The support package is being mulled by the Japanese Ministry of Economy, Trade and Industry (METI) alongside an additional 93 billion yen ($779 million) for energy efficiency measures such as light-emitting diode lamps and efficient boilers, Bloomberg reported.  

A METI official said the details of the funding package, including how businesses could apply for energy storage incentives, had yet to be made public.

It is understood the budget will be available to consumers, companies and industry associations, and that METI is working closely with the Energy Conservation Center of Japan on the fine points of the scheme. The funding is being considered to balance the grid in the country.

Solar power adoption has soared in Japan in recent years, with around 8 gigawatts of new capacity coming on-line last year alone. Most of it is in the form of residential installations, with around 900,000 households installing panels since 2011.

By the end of last year, residential solar appeared to have become a problem for utilities because they were not allowed to curtail production from installations of less than 500 kilowatts. Five power companies refused to sign renewable energy purchase agreements because of the law.

The utilities backtracked last month after METI introduced the possibility of unlimited curtailment.

Support for energy storage would clearly be another way of helping utilities to rein in intermittent generation, since it would give solar panel owners the option of storing electricity instead of feeding it into the grid. Furthermore, the latest energy storage package is more focused on residential and commercial installations than previous stimulus schemes have been.

However, Per Christer Lund, an electricity market adviser to the Japan Electric Power Exchange at DNV GL, believes grid problems may not be the main long-term driver for the government’s energy storage spending plans.

“Japan has an ambition of being a world leader in battery technology,” he said. “They want to build their own industry by having a solid home market, exactly the same as with the automotive industry in the '80s and with the IT or microchip industry in the '90s.”

Lund says battery storage is “not needed” to balance the grid in Japan because it can probably cope by opening up interconnections between its nine main geographically separated and vertically integrated utilities.

Japan also has significant pumped hydro reserves amounting to 25 gigawatts, plus the option to introduce demand response and smart consumption measures.

“The Japanese government is doing a lot of things now to alleviate the perceived challenges of renewable energy integration,” Lund said. “They are doing it in a typically Japanese way, which is a technology approach, more than a mindset change or adapting people’s behavior."

“Honestly, I think the big push on batteries that the government is supporting now is partly to make the utilities happy in the short term and partly because they want to build that battery technology industry in Japan," he added.

Whatever the motivation, the decision is good news for energy storage.

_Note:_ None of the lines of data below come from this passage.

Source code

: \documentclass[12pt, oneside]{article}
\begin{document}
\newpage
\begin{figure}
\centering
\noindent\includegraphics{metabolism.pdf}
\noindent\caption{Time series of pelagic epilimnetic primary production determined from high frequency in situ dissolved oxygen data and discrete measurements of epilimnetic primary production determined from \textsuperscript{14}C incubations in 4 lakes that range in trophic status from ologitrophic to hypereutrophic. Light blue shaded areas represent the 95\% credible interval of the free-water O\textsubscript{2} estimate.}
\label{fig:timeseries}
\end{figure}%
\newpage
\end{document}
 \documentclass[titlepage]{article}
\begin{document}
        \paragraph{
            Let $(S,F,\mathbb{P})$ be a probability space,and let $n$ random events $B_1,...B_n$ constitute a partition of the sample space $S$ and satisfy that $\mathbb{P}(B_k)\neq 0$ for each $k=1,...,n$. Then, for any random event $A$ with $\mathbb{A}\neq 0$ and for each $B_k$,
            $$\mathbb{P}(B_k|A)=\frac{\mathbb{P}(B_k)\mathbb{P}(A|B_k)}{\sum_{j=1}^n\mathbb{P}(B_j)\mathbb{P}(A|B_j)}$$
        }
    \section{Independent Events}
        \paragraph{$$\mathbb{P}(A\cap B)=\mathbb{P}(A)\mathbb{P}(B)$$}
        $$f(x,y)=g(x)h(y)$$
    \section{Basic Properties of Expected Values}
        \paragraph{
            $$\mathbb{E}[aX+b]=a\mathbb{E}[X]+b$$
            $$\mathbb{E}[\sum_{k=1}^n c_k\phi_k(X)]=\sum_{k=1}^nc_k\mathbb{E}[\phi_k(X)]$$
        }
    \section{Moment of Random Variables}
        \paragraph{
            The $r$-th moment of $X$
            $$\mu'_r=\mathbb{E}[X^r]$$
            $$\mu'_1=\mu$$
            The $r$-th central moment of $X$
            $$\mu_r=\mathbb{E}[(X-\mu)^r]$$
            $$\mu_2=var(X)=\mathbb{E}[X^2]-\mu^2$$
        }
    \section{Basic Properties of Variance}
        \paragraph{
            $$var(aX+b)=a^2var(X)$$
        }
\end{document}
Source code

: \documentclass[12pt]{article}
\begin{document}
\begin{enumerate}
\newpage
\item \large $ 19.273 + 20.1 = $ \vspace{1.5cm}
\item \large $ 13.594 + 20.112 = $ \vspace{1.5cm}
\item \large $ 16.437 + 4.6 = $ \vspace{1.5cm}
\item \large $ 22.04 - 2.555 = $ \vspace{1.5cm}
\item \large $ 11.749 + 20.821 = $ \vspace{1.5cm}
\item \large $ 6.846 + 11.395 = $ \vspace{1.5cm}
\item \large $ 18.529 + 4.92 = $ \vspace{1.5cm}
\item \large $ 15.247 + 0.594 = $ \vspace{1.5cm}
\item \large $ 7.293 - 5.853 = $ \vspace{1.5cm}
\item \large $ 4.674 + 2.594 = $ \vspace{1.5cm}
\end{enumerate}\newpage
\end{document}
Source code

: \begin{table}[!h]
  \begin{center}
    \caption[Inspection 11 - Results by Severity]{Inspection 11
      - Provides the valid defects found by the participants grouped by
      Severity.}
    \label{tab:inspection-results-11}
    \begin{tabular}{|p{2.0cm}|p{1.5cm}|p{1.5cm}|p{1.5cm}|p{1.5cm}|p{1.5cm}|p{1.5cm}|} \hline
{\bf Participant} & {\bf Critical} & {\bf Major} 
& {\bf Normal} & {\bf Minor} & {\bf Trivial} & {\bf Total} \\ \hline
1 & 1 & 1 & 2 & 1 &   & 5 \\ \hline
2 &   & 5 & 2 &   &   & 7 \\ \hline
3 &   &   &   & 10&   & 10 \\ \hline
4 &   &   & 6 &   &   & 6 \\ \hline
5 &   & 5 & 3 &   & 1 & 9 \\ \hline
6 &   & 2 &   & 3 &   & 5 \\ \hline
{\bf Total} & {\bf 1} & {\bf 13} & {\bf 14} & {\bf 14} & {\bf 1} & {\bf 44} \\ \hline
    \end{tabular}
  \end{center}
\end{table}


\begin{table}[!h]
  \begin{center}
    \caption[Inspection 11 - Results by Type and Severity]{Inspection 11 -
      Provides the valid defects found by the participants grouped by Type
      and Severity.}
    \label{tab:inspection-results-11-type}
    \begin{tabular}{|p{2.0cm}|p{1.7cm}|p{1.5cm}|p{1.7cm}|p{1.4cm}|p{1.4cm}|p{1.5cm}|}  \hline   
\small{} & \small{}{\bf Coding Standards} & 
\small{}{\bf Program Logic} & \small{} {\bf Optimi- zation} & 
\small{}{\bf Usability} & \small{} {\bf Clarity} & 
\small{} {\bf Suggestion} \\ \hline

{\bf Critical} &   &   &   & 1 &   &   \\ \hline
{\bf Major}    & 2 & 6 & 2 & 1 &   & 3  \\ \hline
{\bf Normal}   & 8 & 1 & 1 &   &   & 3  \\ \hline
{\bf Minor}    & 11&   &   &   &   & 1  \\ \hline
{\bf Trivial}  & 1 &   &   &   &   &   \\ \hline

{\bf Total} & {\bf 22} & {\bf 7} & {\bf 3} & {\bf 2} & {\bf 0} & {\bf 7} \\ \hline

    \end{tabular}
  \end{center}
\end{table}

Manufacturers touting traditional battery chemistries such as lithium-ion and nickel-cadmium are likely to be the big winners from the funding plans, although there could be benefits for more exotic technologies, too. Japan is also pushing forward with hydrogen for energy storage applications.

Government support for battery storage could also ease consumer concerns over the newly introduced solar power curtailment rules, which come into effect this month.

Making it easier for consumers to store electricity might offset their worries about not always being able to sell it to the local utility. The Japanese PV giant Solar Frontier, for one, has welcomed the energy storage spending plans.  

“Storage is a key component of energy-efficient microgrid systems, and we welcome the support the Japanese government recently announced to give impetus to their adoption,” said Brooks Herring, Solar Frontier’s vice president and corporate executive officer.

“Once grid parity is achieved in the near future, we see microgrid packages expanding, which should also drive a healthy demand environment for years to come. We are working with companies to develop economical solar energy systems, including in the storage space," said Herring.